When placed in a curved part of the conveyance path, the traveling magnetic field in the close contact area with the straight primary stator decreases almost to the same extent as in the case of a curved primary stator, and the secondary side The thrust applied to the conveyed object of the ijJ mover is not intermittent, so smooth acceleration is possible, without impacting the conveyed object, and in the case of three-dimensional conveyance, the curved part can be smoothly raised and lowered. and speed control is easily carried out.

``Example'' To explain one embodiment of the pseudo-curved linear motor according to the present invention, with reference to FIGS. 1 and 2, The primary stator 3 has a corner core 4 (FIG. 4) with an inverted T-shaped cross section and a fan-shaped base 4a between the stators 3A in which straight comb-shaped cores 5 shown in FIG. 3 are stacked. A corner core 4 is attached to both ends, and the core 4 is connected in an arc shape with a clamping plate 11 and a clamping bolt 10, and the winding 7 is wound around the groove 6 as shown in FIG. 1.Such a structure The pseudo-curved primary stator 3 is disposed in close contact with the primary stator of the straight portion of the transport path.

"Effect of the invention J: Since all the straight cores 5 have the same shape, mold costs and punching man-hours are extremely low, and the straight cores 5 and corner cores 4 can be assembled easily and without much effort. Even if the radius of curvature of the curved part of the conveyor path changes, the fan angle of the corner core can be changed to match each curved part, and the primary side of the straight part can be adjusted to the same degree as the integral curved primary stator. The decrease in the traveling magnetic field in the area adjacent to the stator is slight, and the pseudo-curved primary stator allows for smooth acceleration of the object carried by the secondary movable element without intermittent thrust. Semiconductor-related parts that require impact, specimens in hospitals, etc. can be transported without impact, and since the thrust of the linear motor acts continuously on curved sections, speed control can be achieved in the same way as on straight sections.

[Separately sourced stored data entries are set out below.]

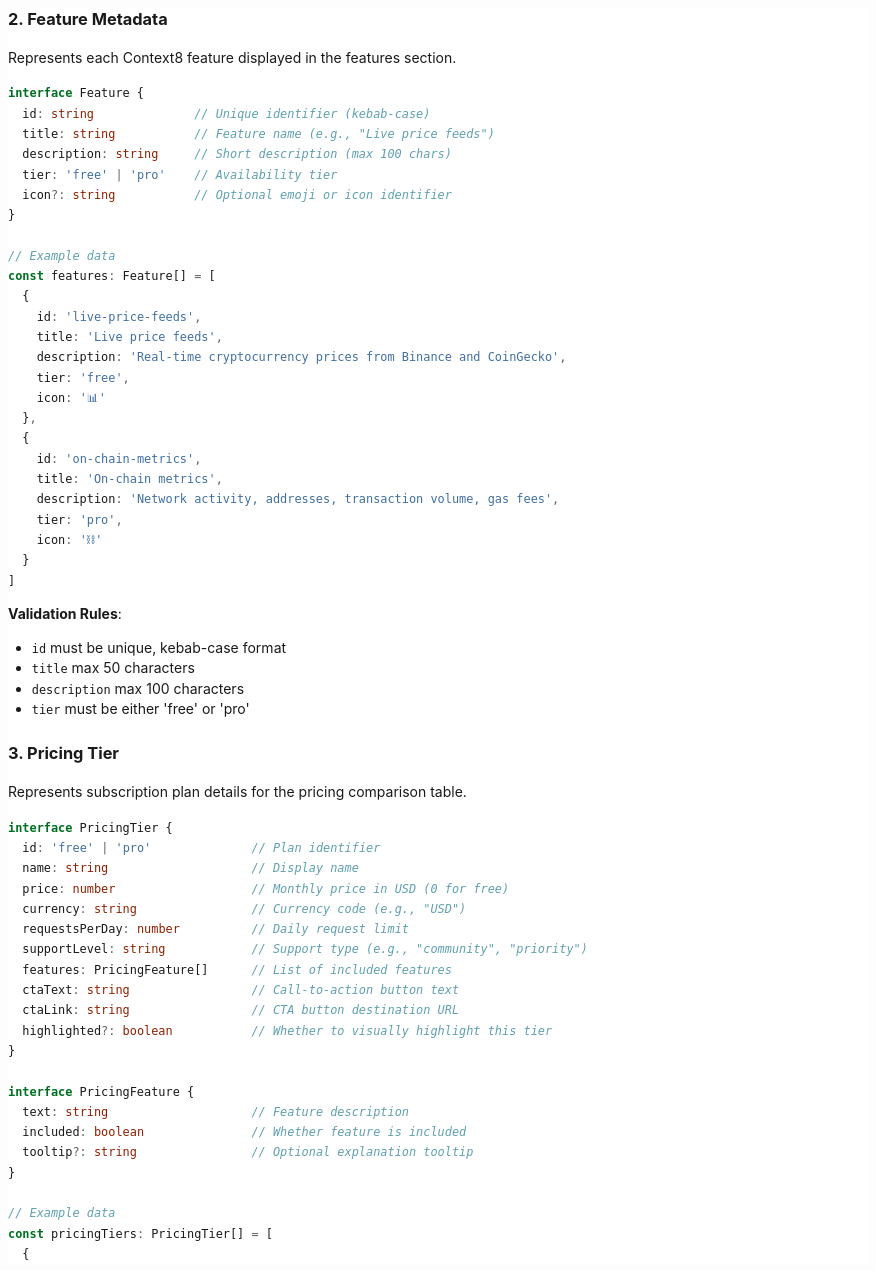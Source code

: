 ### 2. Feature Metadata

Represents each Context8 feature displayed in the features section.

```typescript
interface Feature {
  id: string              // Unique identifier (kebab-case)
  title: string           // Feature name (e.g., "Live price feeds")
  description: string     // Short description (max 100 chars)
  tier: 'free' | 'pro'    // Availability tier
  icon?: string           // Optional emoji or icon identifier
}

// Example data
const features: Feature[] = [
  {
    id: 'live-price-feeds',
    title: 'Live price feeds',
    description: 'Real-time cryptocurrency prices from Binance and CoinGecko',
    tier: 'free',
    icon: '📊'
  },
  {
    id: 'on-chain-metrics',
    title: 'On-chain metrics',
    description: 'Network activity, addresses, transaction volume, gas fees',
    tier: 'pro',
    icon: '⛓️'
  }
]
```

**Validation Rules**:
- `id` must be unique, kebab-case format
- `title` max 50 characters
- `description` max 100 characters
- `tier` must be either 'free' or 'pro'

### 3. Pricing Tier

Represents subscription plan details for the pricing comparison table.

```typescript
interface PricingTier {
  id: 'free' | 'pro'              // Plan identifier
  name: string                    // Display name
  price: number                   // Monthly price in USD (0 for free)
  currency: string                // Currency code (e.g., "USD")
  requestsPerDay: number          // Daily request limit
  supportLevel: string            // Support type (e.g., "community", "priority")
  features: PricingFeature[]      // List of included features
  ctaText: string                 // Call-to-action button text
  ctaLink: string                 // CTA button destination URL
  highlighted?: boolean           // Whether to visually highlight this tier
}

interface PricingFeature {
  text: string                    // Feature description
  included: boolean               // Whether feature is included
  tooltip?: string                // Optional explanation tooltip
}

// Example data
const pricingTiers: PricingTier[] = [
  {
```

[Brief explanation of the drawing]

FIG. 1 is a diagrammatic perspective view of a pseudo-curved primary stator disposed on a tj-curve conveyance path of a pseudo-curved linear motor according to the present invention, and FIG. 2 is a diagram showing the winding shown in FIG. 1 before being wound. 3 is a front view of a straight core, FIG. 4 is a perspective view of a corner core, FIG. FIG. 7 is a perspective view of the primary stator at the curved portion of FIG. 6; FIG. 8 is a perspective view of the primary stator before winding the winding shown in FIG. 7; 9 and 10 are front views of the core before being assembled as shown in FIG. 8. (Explanation of symbols) 1... Rail 1a... Straight section 1b... Curved section 2, 3b... Straight primary stator 3.
Pseudo-curved primary stator 3Δ... Stator 3a... Curved primary side fixed 4... Corner core 4a... Base 5.5a, 5b... Core 6... Groove 7. 7a ... Winding wire 8.9 ... Gap 10 ... Tightening bolt 11 ... Tightening plate Fig. 3 Fig. 5 Figure 10

Claims (1)

[Claims] A pseudo-curved linear motor including a pseudo-curved primary stator disposed in a conveyance path having a curved portion driven by a linear motor, wherein the pseudo-curved primary stator is made of a straight iron core. The pseudo-simulator is characterized in that it is constructed in a polygonal shape from a stator and a corner iron core, so that objects to be transported through the curved portion are smoothly accelerated and transported without being subjected to impact. Curved linear motor.